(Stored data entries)

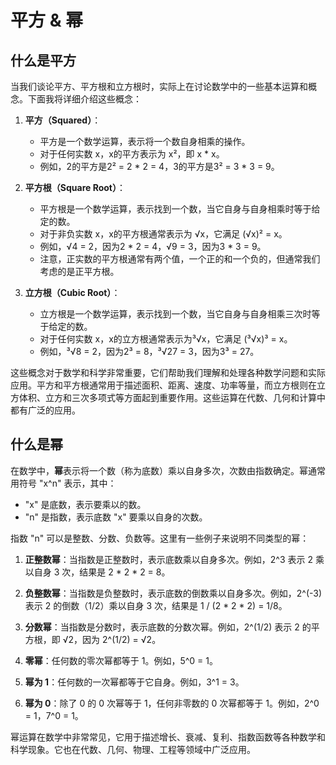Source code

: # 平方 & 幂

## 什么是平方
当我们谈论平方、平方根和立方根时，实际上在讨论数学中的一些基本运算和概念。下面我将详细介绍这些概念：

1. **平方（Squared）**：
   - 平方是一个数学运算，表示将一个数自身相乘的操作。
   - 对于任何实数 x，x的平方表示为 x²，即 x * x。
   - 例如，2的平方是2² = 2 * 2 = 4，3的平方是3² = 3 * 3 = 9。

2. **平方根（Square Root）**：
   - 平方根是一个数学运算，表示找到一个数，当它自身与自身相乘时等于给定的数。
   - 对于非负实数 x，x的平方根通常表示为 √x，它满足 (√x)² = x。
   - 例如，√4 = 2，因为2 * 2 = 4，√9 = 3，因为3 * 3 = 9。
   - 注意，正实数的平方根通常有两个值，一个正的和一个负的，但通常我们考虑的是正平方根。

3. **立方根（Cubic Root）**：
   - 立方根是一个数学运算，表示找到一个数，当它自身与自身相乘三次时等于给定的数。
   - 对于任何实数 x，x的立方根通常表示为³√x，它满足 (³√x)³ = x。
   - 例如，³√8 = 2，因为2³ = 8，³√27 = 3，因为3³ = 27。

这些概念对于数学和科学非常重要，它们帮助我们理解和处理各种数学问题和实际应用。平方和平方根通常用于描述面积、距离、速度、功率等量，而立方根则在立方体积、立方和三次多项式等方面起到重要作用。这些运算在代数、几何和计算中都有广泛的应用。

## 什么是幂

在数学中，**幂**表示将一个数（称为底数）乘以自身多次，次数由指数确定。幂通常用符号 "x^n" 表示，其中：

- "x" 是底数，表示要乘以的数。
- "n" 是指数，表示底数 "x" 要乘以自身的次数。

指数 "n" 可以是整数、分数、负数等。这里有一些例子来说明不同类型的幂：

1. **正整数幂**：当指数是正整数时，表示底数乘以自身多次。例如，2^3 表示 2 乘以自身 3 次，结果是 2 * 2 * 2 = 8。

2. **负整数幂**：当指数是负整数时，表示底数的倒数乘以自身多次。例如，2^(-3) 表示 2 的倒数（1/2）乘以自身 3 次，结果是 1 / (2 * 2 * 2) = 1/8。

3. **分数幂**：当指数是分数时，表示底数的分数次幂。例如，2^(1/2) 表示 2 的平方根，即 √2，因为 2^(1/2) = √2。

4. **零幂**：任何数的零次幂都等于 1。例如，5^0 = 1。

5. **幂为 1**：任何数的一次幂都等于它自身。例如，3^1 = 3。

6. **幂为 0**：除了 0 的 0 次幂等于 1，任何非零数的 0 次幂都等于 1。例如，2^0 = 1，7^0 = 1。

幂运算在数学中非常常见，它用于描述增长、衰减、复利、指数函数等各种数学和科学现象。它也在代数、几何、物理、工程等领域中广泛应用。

---

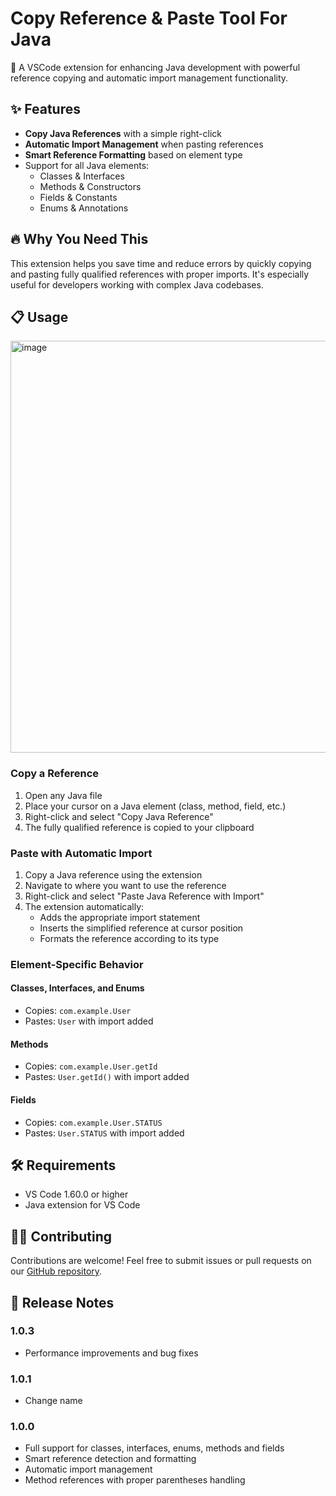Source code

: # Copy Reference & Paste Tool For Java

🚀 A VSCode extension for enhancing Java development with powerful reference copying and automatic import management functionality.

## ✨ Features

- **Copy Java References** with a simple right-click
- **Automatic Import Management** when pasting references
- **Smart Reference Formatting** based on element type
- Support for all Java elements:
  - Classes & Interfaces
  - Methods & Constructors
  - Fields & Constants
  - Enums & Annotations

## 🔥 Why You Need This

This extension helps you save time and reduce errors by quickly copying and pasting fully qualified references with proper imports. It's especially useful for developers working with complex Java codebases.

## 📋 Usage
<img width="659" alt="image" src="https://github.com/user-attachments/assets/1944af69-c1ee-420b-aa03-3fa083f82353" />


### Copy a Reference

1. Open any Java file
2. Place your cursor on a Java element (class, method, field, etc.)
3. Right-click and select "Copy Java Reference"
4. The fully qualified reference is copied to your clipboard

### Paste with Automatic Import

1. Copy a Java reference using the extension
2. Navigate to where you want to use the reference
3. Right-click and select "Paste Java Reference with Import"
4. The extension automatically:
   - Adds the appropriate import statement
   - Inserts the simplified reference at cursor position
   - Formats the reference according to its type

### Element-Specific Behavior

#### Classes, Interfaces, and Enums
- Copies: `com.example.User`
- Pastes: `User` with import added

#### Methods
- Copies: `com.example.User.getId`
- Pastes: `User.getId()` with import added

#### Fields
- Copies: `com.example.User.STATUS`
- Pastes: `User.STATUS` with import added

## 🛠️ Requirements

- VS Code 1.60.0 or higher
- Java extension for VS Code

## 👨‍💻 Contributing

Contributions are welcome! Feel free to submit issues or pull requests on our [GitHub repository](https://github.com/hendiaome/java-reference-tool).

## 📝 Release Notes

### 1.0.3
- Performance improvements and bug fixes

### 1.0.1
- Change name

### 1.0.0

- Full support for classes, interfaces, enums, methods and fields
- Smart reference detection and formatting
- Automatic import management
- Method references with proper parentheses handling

*Problem to work on*. Out of the entries, pull every line that mentions "copying".

*Solution below*.
🚀 A VSCode extension for enhancing Java development with powerful reference copying and automatic import management functionality.
This extension helps you save time and reduce errors by quickly copying and pasting fully qualified references with proper imports. It's especially useful for developers working with complex Java codebases.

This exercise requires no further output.